Biomedical engineering in heart-brain medicine: A review
ABSTRACT
New reports have emerged exploring the use of electrical stimulation of peripheral nerves in patients for the treatment of depression, heart failure, and hypertension. Abolishing renal sympathetic nerve activity in resistant hypertension has also been described. Since nerve bundles carry a variety of signals to multiple organs, it is necessary to develop technologies to stimulate or block targeted nerve fibers selectively. Mathematical modeling is a major tool for such development. Purposeful modeling is also needed to quantitatively characterize complex heart-brain interactions, allowing an improved understanding of physiological and clinical measurements. Automated control of therapeutic devices is a possible eventual outcome.

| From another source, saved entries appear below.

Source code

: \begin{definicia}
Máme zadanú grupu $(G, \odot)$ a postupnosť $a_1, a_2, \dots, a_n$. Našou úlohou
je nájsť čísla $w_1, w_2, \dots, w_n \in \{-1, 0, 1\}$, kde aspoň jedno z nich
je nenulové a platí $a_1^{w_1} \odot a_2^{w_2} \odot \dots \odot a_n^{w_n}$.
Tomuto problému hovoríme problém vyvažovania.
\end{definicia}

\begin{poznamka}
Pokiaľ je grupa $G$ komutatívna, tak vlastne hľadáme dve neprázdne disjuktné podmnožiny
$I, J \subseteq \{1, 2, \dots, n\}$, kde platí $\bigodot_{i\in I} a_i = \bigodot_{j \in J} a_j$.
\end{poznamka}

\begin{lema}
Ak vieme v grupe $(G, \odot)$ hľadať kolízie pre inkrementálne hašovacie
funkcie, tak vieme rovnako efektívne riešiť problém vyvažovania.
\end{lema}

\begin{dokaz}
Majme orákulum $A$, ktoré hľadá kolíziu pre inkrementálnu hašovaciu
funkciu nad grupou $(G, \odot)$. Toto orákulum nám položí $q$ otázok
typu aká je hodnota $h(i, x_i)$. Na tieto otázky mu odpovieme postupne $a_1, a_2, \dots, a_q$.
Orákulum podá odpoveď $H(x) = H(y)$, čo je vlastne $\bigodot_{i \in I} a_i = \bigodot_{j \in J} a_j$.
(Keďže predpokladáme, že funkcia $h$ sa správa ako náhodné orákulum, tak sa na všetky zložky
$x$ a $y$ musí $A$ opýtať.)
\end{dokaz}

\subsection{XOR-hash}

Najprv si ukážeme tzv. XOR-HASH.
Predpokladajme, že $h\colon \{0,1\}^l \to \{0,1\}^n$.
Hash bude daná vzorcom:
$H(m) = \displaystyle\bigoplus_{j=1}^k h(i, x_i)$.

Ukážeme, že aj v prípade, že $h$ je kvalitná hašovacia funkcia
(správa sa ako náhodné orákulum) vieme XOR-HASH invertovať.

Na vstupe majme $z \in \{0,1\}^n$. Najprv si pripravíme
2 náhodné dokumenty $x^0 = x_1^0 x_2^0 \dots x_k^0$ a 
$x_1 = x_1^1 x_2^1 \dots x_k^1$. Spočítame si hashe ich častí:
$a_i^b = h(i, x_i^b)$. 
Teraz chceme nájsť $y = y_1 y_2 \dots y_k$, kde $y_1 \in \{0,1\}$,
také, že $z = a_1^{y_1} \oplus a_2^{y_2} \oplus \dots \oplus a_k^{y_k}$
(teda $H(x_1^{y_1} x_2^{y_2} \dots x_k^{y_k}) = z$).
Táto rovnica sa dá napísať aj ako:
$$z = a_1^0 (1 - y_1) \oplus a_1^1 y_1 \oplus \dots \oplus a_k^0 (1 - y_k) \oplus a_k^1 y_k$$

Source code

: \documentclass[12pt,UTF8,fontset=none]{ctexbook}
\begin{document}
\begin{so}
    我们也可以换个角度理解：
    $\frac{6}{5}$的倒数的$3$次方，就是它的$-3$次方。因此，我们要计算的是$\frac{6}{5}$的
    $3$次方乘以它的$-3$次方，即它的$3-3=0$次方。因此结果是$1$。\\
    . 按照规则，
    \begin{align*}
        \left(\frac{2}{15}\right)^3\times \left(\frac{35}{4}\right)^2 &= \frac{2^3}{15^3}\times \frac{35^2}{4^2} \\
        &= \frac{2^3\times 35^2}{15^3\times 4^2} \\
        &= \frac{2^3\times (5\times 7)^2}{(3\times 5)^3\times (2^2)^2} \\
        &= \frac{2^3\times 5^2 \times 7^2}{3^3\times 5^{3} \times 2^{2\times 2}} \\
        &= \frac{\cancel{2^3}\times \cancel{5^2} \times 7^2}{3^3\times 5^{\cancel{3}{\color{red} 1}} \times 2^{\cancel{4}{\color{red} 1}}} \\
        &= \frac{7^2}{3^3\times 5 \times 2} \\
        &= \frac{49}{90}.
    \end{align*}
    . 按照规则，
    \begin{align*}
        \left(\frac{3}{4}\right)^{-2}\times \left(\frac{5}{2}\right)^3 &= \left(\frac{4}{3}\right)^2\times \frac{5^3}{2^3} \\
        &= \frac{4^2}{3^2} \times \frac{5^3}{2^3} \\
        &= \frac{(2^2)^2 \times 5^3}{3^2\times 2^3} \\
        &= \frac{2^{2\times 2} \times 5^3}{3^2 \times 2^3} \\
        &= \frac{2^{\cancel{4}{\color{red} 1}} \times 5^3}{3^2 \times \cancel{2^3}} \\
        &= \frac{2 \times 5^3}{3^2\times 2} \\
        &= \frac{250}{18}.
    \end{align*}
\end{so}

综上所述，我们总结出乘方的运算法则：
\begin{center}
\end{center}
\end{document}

AUTOMATED CONTROL OF PHYSIOLOGIC VARIABLES
These initial experiences with baroreceptor stimulation, together with the results obtained by stimulating the vagus and ablating renal sympathetic nerves, indicate that device-based approaches may be useful additions to the treatment of drug-resistant hypertension and heart failure. The incorporation of control features that automatically respond to the changes in physiological states are natural extensions.35 As a recent example, in anesthetized dogs with heart failure and paced heart, systemic arterial pressure, cardiac output, and left atrial pressure were automatically regulated at set levels by a model-based infusion of nitroprusside, dobutamine, and volume expanders.36 When the heart rate was reduced, cardiac energetics (based on a reduction in left ventricular oxygen consumption) improved while the hemodynamic variables remained constant.
CONCLUSIONS
Biomedical engineering played a major role in linking measures of heart rate variation to sympathetic and parasympathetic contributions to cardiac control, as well as in demonstrating that the balance of control was correlated with a variety of disease states of heart and brain. However, much work remains to be done to fully realize the field’s potential for aiding clinicians in preventing or treating diseases. Further studies, some to be performed in chronically prepared animals, are needed to quantitatively characterize the many interacting mechanisms that determine cardiac function. Such studies would benefit from recording naturally occurring neural activity to and from the brain, and are already starting to benefit from the artificial electrical stimulation of nerves in both experimental animals and preliminary trials in patients.
The appropriate use of mathematical modeling is an essential tool for gaining in-depth understanding of physiological function. Mathematical modeling is also essential for developing stimulators that selectively stimulate those nerves that control the function to be influenced. The determination of stimulation parameters, based on understanding rather than on trial and error, is highly desirable. The use of “intelligent” stimulators, automatically controlled by appropriate physiological measurements, is an ambitious but achievable goal for improving human health.